XML to HTML conversions - OmniMark Sample

XML to HTML conversions

------

Creating HTML from XML

Conversion of XML information for web consumption is one of the most common uses of OmniMark. Some fundamental techniques include:

basic formatting;
explicit hypertext generation (such as handling XREF-style markup);
implicit hypertext generation (based on content);
linking based on structure (creating a table of contents);
linking based on implied structure (creating a secondary table of contents); and
chunking (the splitting of your XML data across a number of HTML files).

You can design your OmniMark program to process input regardless of whether it is contained in flat files (DTDs and instances), or is derived from more complex storage mechanisms (having the XML information split across multiple files, or split across database fields).

Sample programs

The following sections describe a series of sample programs designed to translate a "book" from XML into HTML in phases. Each sample builds on the previous one, so that the final example contains a complete solution that implements all the described types of formatting and linking. The sample programs include:

format.xom. This program does simple formatting in HTML.
explink.xom. This program does the formatting, but also handles explicit links (for example, via <xref>).
implink.xom. This program creates links based on content information (implicit linking on part names).
expstruc.xom. This program makes a table of contents (links on explicit structure).
impstruc.xom. This program makes a second table of contents based on audience (links on implied structure).
chunk.xom. This program "chunks" the input into separate files.

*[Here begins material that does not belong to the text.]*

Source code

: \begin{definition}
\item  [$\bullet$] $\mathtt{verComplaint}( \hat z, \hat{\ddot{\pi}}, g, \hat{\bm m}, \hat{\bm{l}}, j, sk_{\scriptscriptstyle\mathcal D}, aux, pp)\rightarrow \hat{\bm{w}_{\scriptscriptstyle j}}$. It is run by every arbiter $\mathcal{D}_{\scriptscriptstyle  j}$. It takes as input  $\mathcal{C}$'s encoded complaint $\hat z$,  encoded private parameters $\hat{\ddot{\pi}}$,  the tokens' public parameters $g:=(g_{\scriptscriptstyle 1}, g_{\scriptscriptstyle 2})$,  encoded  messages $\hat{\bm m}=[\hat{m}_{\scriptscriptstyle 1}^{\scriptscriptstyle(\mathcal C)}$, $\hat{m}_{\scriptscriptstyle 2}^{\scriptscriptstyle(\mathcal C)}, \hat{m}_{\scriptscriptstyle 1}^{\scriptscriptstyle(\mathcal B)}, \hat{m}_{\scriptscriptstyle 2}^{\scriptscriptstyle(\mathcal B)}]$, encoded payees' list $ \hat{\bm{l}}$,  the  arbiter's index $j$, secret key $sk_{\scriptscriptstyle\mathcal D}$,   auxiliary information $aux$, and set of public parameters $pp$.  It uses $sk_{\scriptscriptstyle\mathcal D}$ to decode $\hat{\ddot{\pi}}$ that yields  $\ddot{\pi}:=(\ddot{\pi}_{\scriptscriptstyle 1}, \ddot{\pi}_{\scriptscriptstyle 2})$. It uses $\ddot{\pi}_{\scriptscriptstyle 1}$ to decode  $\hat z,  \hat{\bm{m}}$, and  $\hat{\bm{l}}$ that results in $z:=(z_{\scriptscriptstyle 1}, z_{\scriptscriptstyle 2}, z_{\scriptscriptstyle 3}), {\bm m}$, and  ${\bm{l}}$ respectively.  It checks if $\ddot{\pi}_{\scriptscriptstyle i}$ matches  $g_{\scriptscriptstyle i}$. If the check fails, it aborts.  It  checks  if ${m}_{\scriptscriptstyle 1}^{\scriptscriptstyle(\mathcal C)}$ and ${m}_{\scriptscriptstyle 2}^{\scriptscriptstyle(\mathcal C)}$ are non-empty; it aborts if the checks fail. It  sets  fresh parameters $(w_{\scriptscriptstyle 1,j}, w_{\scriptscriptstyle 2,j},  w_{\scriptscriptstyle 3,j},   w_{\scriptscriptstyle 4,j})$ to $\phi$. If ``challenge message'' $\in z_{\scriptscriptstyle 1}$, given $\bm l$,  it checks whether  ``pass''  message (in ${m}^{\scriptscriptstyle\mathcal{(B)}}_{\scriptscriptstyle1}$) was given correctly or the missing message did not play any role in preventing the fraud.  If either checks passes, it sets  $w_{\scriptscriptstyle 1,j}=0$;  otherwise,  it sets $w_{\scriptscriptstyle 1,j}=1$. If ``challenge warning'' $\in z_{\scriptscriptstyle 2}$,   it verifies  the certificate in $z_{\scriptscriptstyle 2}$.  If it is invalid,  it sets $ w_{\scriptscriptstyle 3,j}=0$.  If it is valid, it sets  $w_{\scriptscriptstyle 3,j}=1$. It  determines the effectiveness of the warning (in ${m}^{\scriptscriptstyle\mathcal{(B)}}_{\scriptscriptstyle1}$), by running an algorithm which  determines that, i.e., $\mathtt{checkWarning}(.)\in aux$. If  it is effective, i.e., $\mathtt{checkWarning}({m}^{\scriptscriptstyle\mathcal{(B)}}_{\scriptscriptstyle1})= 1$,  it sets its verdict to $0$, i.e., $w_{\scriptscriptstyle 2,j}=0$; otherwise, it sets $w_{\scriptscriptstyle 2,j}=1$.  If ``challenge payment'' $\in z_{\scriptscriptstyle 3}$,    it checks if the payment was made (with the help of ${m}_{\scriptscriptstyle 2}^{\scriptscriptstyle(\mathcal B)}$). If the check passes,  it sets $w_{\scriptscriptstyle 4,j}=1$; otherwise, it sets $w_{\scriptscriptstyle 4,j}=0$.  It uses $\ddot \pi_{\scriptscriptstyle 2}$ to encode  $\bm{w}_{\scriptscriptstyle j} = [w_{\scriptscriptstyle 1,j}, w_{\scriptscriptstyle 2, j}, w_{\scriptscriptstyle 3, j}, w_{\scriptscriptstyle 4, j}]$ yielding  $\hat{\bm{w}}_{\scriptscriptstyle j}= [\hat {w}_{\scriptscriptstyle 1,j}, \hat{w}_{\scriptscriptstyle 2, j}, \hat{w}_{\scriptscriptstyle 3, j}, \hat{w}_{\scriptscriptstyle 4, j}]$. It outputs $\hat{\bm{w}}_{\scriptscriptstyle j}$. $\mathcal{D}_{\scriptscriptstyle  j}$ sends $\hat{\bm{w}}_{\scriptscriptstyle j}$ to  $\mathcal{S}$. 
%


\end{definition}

Each of the sample programs can be run as follows:

    omnimark -s [sample-program].xom mart.xml -of [sample-output-file].htm

Basic formatting

Describing the basic mapping from XML to HTML in OmniMark is extremely simple and straightforward. This sample uses a book metaphor for the incoming information. (It also assumes the HTML information will be created in the same order as the XML information is stored). A series of element rules is all that is necessary to perform the basic formatting.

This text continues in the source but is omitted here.